After years of being in the Treason Lobby's pocket, Lindsey Graham has amazingly come out against birthright citizenship, saying "People come here to have babies.They come here to drop a child. It's called "drop and leave." Lindsey Graham has either seen the light, or felt the heat, and Bush speechwriter Michael Gerson is furious about it.
"After years of being a lonely voice of Republican sanity on immigration, Graham has decided to embrace the supreme symbol of nativism — changing the Fourteenth Amendment to restrict American citizenship. He has either taken leave of his senses or of his principles. Neither is unknown in Washington. Politicians sometimes come here to drop their deepest convictions. It’s called self-serving cynicism.The authors of the Fourteenth Amendment guaranteed citizenship to all people “born or naturalized in the United States” for a reason. They wished to directly repudiate the Dred Scott decision, which said that citizenship could be granted or denied by political caprice. They purposely chose an objective standard of citizenship — birth — that was not subject to politics. Reconstruction leaders established a firm, sound principle: To be an American citizen, you don’t have to please a majority, you just have to be born here.
Abandoning this principle would be particularly cruel when it comes to the children of illegal immigrants." [On immigration, Lindsey Graham abandons principle, Washington Post Blog,July 30, 2010 ]
There are a number of things wrong with this, the first of which is, of course, how does Gerson know that Lindsey Graham was acting on principle before? It might have been the influence of many, many, cheap labor donors that made him so enthusiastic about immigration.
Maybe it's now that he's acting on principle, that of loyalty to his country. Or loyalty to his party—the part about being a "lone voice" of immigration "sanity" means that, like McCain, he was going against the wishes of most Republicans, and most of the people who voted for him.
The part about the "supreme symbol of nativism" is interesting—perhaps the stolen citizenship that illegals achieve for their children could be the supreme symbol of "alienism." We've seen how outraged John Podhoretz became at the mere thought that some alien somewhere would fail to steal citizenship for his children.
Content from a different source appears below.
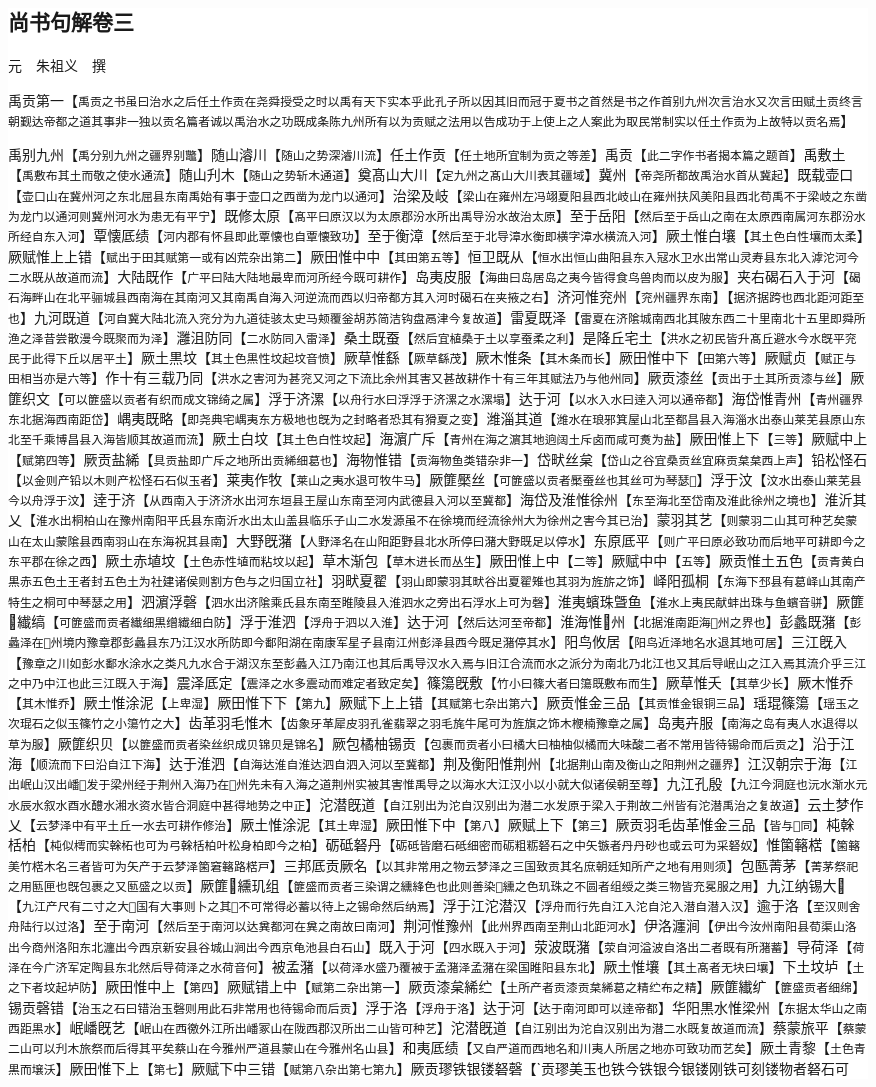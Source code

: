 ## 尚书句解卷三

元　朱祖义　撰  

禹贡第一【`禹贡之书虽曰治水之后任土作贡在尧舜授受之时以禹有天下实本乎此孔子所以因其旧而冠于夏书之首然是书之作首别九州次言治水又次言田赋土贡终言朝觐达帝都之道其事非一独以贡名篇者诚以禹治水之功既成条陈九州所有以为贡赋之法用以告成功于上使上之人案此为取民常制实以任土作贡为上故特以贡名焉`】  

禹别九州【`禹分别九州之疆界别鼈`】随山濬川【`随山之势深濬川流`】任土作贡【`任土地所宜制为贡之等差`】禹贡【`此二字作书者揭本篇之题首`】禹敷土【`禹敷布其土而敬之使水通流`】随山刋木【`随山之势斩木通道`】奠髙山大川【`定九州之髙山大川表其疆域`】冀州【`帝尧所都故禹治水首从冀起`】既载壶口【`壶口山在冀州河之东北屈县东南禹始有事于壶口之西凿为龙门以通河`】治梁及岐【`梁山在雍州左冯翊夏阳县西北岐山在雍州扶风美阳县西北苟禹不于梁岐之东凿为龙门以通河则冀州河水为患无有平宁`】既修太原【`髙平曰原汉以为太原郡汾水所出禹导汾水故治太原`】至于岳阳【`然后至于岳山之南在太原西南属河东郡汾水所经自东入河`】覃懐厎绩【`河内郡有怀县即此覃懐也自覃懐致功`】至于衡漳【`然后至于北导漳水衡即横字漳水横流入河`】厥土惟白壤【`其土色白性壤而太柔`】厥赋惟上上错【`赋出于田其赋第一或有凶荒杂出第二`】厥田惟中中【`其田第五等`】恒卫既从【`恒水出恒山曲阳县东入冦水卫水出常山灵寿县东北入滹沱河今二水既从故道而流`】大陆既作【`广平曰陆大陆地最卑而河所经今既可耕作`】岛夷皮服【`海曲曰岛居岛之夷今皆得食鸟兽肉而以皮为服`】夹右碣石入于河【`碣石海畔山在北平骊城县西南海在其南河又其南禹自海入河逆流而西以归帝都方其入河时碣石在夹掖之右`】济河惟兖州【`兖州疆界东南`】【`据济据跨也西北距河距至也`】九河既道【`河自冀大陆北流入兖分为九道徒骇太史马颊覆釡胡苏简洁钩盘鬲津今复故道`】雷夏既泽【`雷夏在济隂城南西北其陂东西二十里南北十五里即舜所渔之泽昔尝散漫今既聚而为泽`】灉沮防同【`二水防同入雷泽`】桑土既蚕【`然后宜植桑于土以享蚕柔之利`】是降丘宅土【`洪水之初民皆升髙丘避水今水旣平兖民于此得下丘以居平土`】厥土黒坟【`其土色黒性坟起坟音愤`】厥草惟繇【`厥草繇茂`】厥木惟条【`其木条而长`】厥田惟中下【`田第六等`】厥赋贞【`赋正与田相当亦是六等`】作十有三载乃同【`洪水之害河为甚兖又河之下流比余州其害又甚故耕作十有三年其赋法乃与他州同`】厥贡漆丝【`贡出于土其所贡漆与丝`】厥篚织文【`可以篚盛以贡者有织而成文锦绮之属`】浮于济漯【`以舟行水曰浮浮于济漯之水漯塌`】达于河【`以水入水曰逹入河以通帝都`】海岱惟青州【`青州疆界东北据海西南距岱`】嵎夷既略【`即尧典宅嵎夷东方极地也旣为之封略者恐其有猾夏之变`】潍淄其道【`潍水在琅邪箕屋山北至都昌县入海淄水出泰山莱芜县原山东北至千乘博昌县入海皆顺其故道而流`】厥土白坟【`其土色白性坟起`】海濵广斥【`青州在海之濵其地逈阔土斥卤而咸可煑为盐`】厥田惟上下【`三等`】厥赋中上【`赋第四等`】厥贡盐絺【`具贡盐即广斥之地所出贡絺细葛也`】海物惟错【`贡海物鱼类错杂非一`】岱畎丝枲【`岱山之谷宜桑贡丝宜麻贡枲枲西上声`】铅松怪石【`以金则产铅以木则产松怪石石似玉者`】莱夷作牧【`莱山之夷水退可牧牛马`】厥篚檿丝【`可篚盛以贡者檿蚕丝也其丝可为琴瑟`】浮于汶【`汶水出泰山莱芜县今以舟浮于汶`】逹于济【`从西南入于济济水出河东垣县王屋山东南至河内武德县入河以至冀都`】海岱及淮惟徐州【`东至海北至岱南及淮此徐州之境也`】淮沂其乂【`淮水出桐柏山在豫州南阳平氏县东南沂水出太山盖县临乐子山二水发源虽不在徐境而经流徐州大为徐州之害今其已治`】蒙羽其艺【`则蒙羽二山其可种艺矣蒙山在太山蒙隂县西南羽山在东海祝其县南`】大野旣潴【`人野泽名在山阳距野县北水所停曰潴大野既足以停水`】东原厎平【`则广平曰原必致功而后地平可耕即今之东平郡在徐之西`】厥土赤埴坟【`土色赤性埴而粘坟以起`】草木渐包【`草木进长而丛生`】厥田惟上中【`二等`】厥赋中中【`五等`】厥贡惟土五色【`贡青黄白黒赤五色土王者封五色土为社建诸侯则割方色与之归国立社`】羽畎夏翟【`羽山即蒙羽其畎谷出夏翟雉也其羽为旌旂之饰`】峄阳孤桐【`东海下邳县有葛峄山其南产特生之桐可中琴瑟之用`】泗濵浮磬【`泗水出济隂乘氏县东南至睢陵县入淮泗水之旁出石浮水上可为磬`】淮夷蠙珠曁鱼【`淮水上夷民献蚌出珠与鱼蠙音骈`】厥篚纎缟【`可篚盛而贡者纎细黒缯纎细白防`】浮于淮泗【`浮舟于泗以入淮`】达于河【`然后达河至帝都`】淮海惟州【`北据淮南距海州之界也`】彭蠡既潴【`彭蠡泽在州境内豫章郡彭蠡县东乃江汉水所防即今鄱阳湖在南康军星子县南江州彭泽县西今既足潴停其水`】阳鸟攸居【`阳鸟近泽地名水退其地可居`】三江旣入【`豫章之川如彭水鄱水涂水之类凡九水合于湖汉东至彭蠡入江乃南江也其后禹导汉水入焉与旧江合流而水之派分为南北乃北江也又其后导岷山之江入焉其流介乎三江之中乃中江也此三江既入于海`】震泽厎定【`震泽之水多震动而难定者致定矣`】篠簜旣敷【`竹小曰篠大者曰簜既敷布而生`】厥草惟夭【`其草少长`】厥木惟乔【`其木惟乔`】厥土惟涂泥【`上卑湿`】厥田惟下下【`第九`】厥赋下上上错【`其赋第七杂出第六`】厥贡惟金三品【`其贡惟金银铜三品`】瑶琨篠簜【`瑶玉之次琨石之似玉篠竹之小簜竹之大`】齿革羽毛惟木【`齿象牙革犀皮羽孔雀翡翠之羽毛旄牛尾可为旌旗之饰木楩楠豫章之属`】岛夷卉服【`南海之岛有夷人水退得以草为服`】厥篚织贝【`以篚盛而贡者染丝织成贝锦贝是锦名`】厥包橘柚锡贡【`包裹而贡者小曰橘大曰柚柚似橘而大味酸二者不常用皆待锡命而后贡之`】沿于江海【`顺流而下曰沿自江下海`】达于淮泗【`自海达淮自淮达泗自泗入河以至冀都`】荆及衡阳惟荆州【`北据荆山南及衡山之阳荆州之疆界`】江汉朝宗于海【`江出岷山汉出嶓发于梁州经于荆州入海乃在州先未有入海之道荆州实被其害惟禹导之以海水大江汉小以小就大似诸侯朝至尊`】九江孔殷【`九江今洞庭也沅水渐水元水辰水叙水酉水醴水湘水资水皆合洞庭中甚得地势之中正`】沱潜旣道【`自江别出为沱自汉别出为潜二水发原于梁入于荆故二州皆有沱潜禹治之复故道`】云土梦作乂【`云梦泽中有平土丘一水去可耕作修治`】厥土惟涂泥【`其土卑湿`】厥田惟下中【`第八`】厥赋上下【`第三`】厥贡羽毛齿革惟金三品【`皆与同`】杶榦栝柏【`杶似樗而实榦柘也可为弓榦栝柏叶松身柏即今之柏`】砺砥砮丹【`砺砥皆磨石砥细密而砺粗粝砮石之中矢镞者丹丹砂也或云可为采砮奴`】惟箘簵楛【`箘簵美竹楛木名三者皆可为矢产于云梦泽箘窘簵路楛戸`】三邦厎贡厥名【`以其非常用之物云梦泽之三国致贡其名庶朝廷知所产之地有用则须`】包匦菁茅【`菁茅祭祀之用匦匣也旣包裹之又匦盛之以贡`】厥篚纁玑组【`篚盛而贡者三染谓之纁綘色也此则善染纁之色玑珠之不圆者组绶之类三物皆充冕服之用`】九江纳锡大【`九江产尺有二寸之大国有大事则卜之其不可常得必蓄以待上之锡命然后纳焉`】浮于江沱潜汉【`浮舟而行先自江入沱自沱入潜自潜入汉`】逾于洛【`至汉则舍舟陆行以过洛`】至于南河【`然后至于南河以达兾都河在兾之南故曰南河`】荆河惟豫州【`此州界西南至荆山北距河水`】伊洛瀍涧【`伊出今汝州南阳县荀渠山洛出今商州洛阳东北瀍出今西京新安县谷城山涧出今西京龟池县白石山`】既入于河【`四水既入于河`】荥波既潴【`荥自河溢波自洛出二者既有所潴蓄`】导荷泽【`荷泽在今广济军定陶县东北然后导荷泽之水荷音何`】被孟潴【`以荷泽水盛乃覆被于孟潴泽孟潴在梁国睢阳县东北`】厥土惟壤【`其土髙者无块曰壤`】下土坟垆【`土之下者坟起垆防`】厥田惟中上【`第四`】厥赋错上中【`赋第二杂出第一`】厥贡漆枲絺纻【`土所产者贡漆贡枲絺葛之精纻布之精`】厥篚纎纩【`篚盛贡者细绵`】锡贡磬错【`治玉之石曰错治玉磬则用此石非常用也待锡命而后贡`】浮于洛【`浮舟于洛`】达于河【`达于南河即可以逹帝都`】华阳黒水惟梁州【`东据太华山之南西距黒水`】岷嶓旣艺【`岷山在西徼外江所出嶓冢山在陇西郡汉所出二山皆可种艺`】沱潜旣道【`自江别出为沱自汉别出为潜二水既复故道而流`】蔡蒙旅平【`蔡蒙二山可以刋木旅祭而后得其平矣蔡山在今雅州严道县蒙山在今雅州名山县`】和夷厎绩【`又自严道而西地名和川夷人所居之地亦可致功而艺矣`】厥土青黎【`土色青黒而壌沃`】厥田惟下上【`第七`】厥赋下中三错【`赋第八杂出第七第九`】厥贡璆铁银镂砮磬【`贡璆美玉也铁今铁银今银镂刚铁可刻镂物者砮石可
Anyhow, Gerson says that it's wrong for Graham to complain of this constant affront to the American nation, because
"Does he actually think that Congress and three-fifths of state legislatures will undertake a multi-year effort to feed racial conflict in America?"
Once again, that's the opposite of a principle—letting people get away with the theft of American citizenship to avoid resentment from Hispanics. But if you want to know what will feed racial conflict in America, it's allowing twenty million illegals to invade America, and hating people like Gerson telling Americans not to fight back.